日本一の投手を目指し、新人合同自主トレで汗を流す引地

 東北楽天に育成を含めて投手6人、野手4人の成長が楽しみな新人選手が入団した。プロで輝きを放つことを誓い、第一歩を踏み出した若ワシたちを紹介する。


 最速151キロの右腕は、粗削りながら強気の投球が光る。将来の目標は「日本一の投手」と断言するなど、物怖じしない性格もプロ向きだ。
 高校では決して順風満帆ではなかった。2年秋の中国大会で左翼手として出場した際、打球を追ってフェンスに激突。左脚を骨折した。3カ月ほど運動が制約されたが、いすに座りながらキャッチボールをするなど、少しでも野球に触れる努力をした。
 3年春には全力投球ができるまでに回復。2年時に記録した151キロは更新できなかったものの、体幹トレーニングなどに励んだ結果、体の軸が安定して制球が格段に良くなった。
 最後の夏の岡山大会では悔しい思いをした。準決勝の創志学園戦で、自信を持っていたフォークボールが全く通用しなかった。「プロで活躍するためには球の質の向上と球種の多さが鍵」と課題を挙げる。
 得意の変化球はスライダー。現役時代に高速スライダーを武器とした伊藤投手チーフコーチに「どのようなイメージを持って投げていたのかを聞きたい」と目を輝かせる。
 プロ入りが決まりグラブに「『一』へのこだわり」という野球部のスローガンを刺しゅうした。1球目、1投目など最初を大切にすることと、「常に一番を目指そう」という熱意が込められている。
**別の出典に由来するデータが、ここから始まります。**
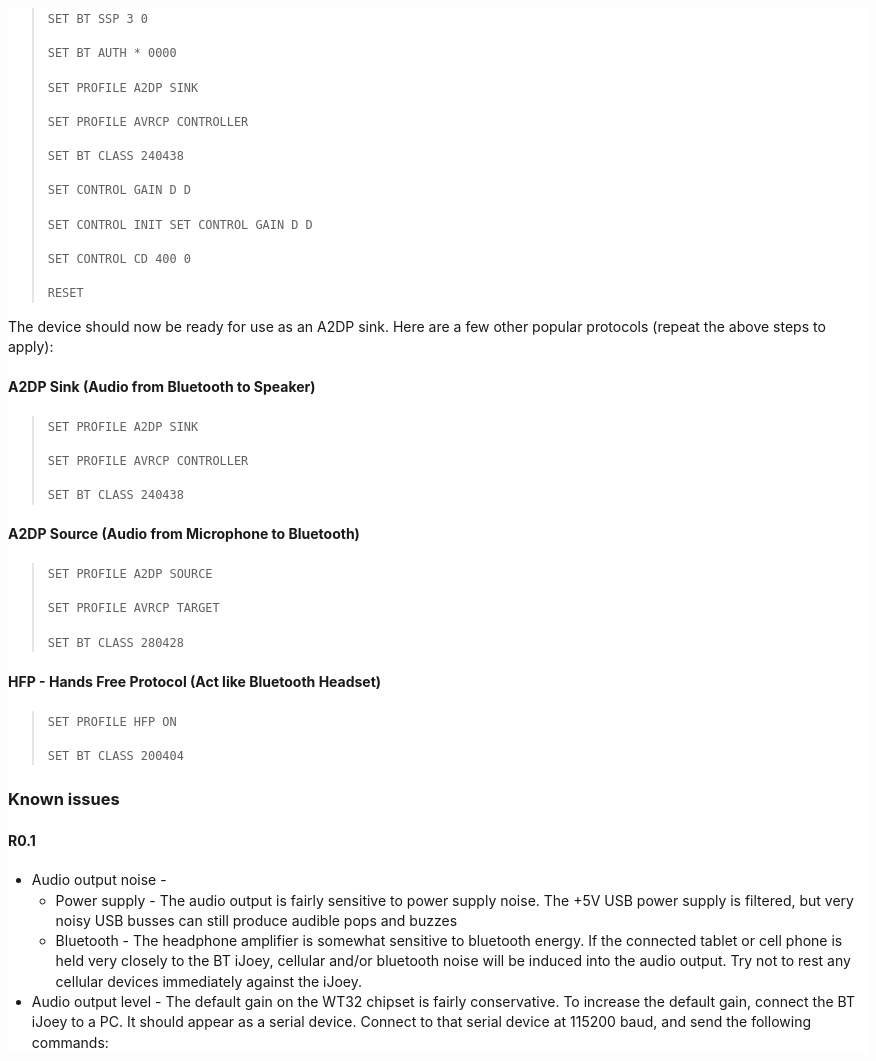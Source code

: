 > ```SET BT SSP 3 0```
>
> ```SET BT AUTH * 0000```
>
> ```SET PROFILE A2DP SINK```
>
> ```SET PROFILE AVRCP CONTROLLER```
>
> ```SET BT CLASS 240438```
>
> ```SET CONTROL GAIN D D```
>
> ```SET CONTROL INIT SET CONTROL GAIN D D```
>
> ```SET CONTROL CD 400 0```
>
> ```RESET```

The device should now be ready for use as an A2DP sink.  Here are a few other
popular protocols (repeat the above steps to apply):

#### A2DP Sink (Audio from Bluetooth to Speaker)

> ```SET PROFILE A2DP SINK```
>
> ```SET PROFILE AVRCP CONTROLLER```
>
> ```SET BT CLASS 240438```
>

#### A2DP Source (Audio from Microphone to Bluetooth)

> ```SET PROFILE A2DP SOURCE```
>
> ```SET PROFILE AVRCP TARGET```
>
> ```SET BT CLASS 280428```
>

#### HFP - Hands Free Protocol (Act like Bluetooth Headset)

> ```SET PROFILE HFP ON```
>
> ```SET BT CLASS 200404```
>

### Known issues

#### R0.1

*	Audio output noise -
	*	Power supply - The audio output is fairly sensitive to power supply
		noise. The +5V USB power supply is filtered, but very noisy USB busses
		can still produce audible pops and buzzes
	*	Bluetooth - The headphone amplifier is somewhat sensitive to bluetooth
		energy. If the connected tablet or cell phone is held very closely to
		the BT iJoey, cellular and/or bluetooth noise will be induced into the
		audio output.  Try not to rest any cellular devices immediately against
		the iJoey.
*	Audio output level - The default gain on the WT32 chipset is fairly
	conservative. To increase the default gain, connect the BT iJoey to a PC. It
	should appear as a serial device.  Connect to that serial device at 115200
	baud, and send the following commands:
母校の先輩でもある故星野仙一元監督は2013年にチームを日本一に導いた。「もう一度チームを一番にしたい」。野球への情熱は闘将に負けない。
(伊藤卓哉)

[ひきじ・しゅういちろう]ドラフト3位。2000年6月3日生まれ。岡山県出身。188センチ、84キロ。右投げ右打ち。岡山・倉敷商高。背番号39。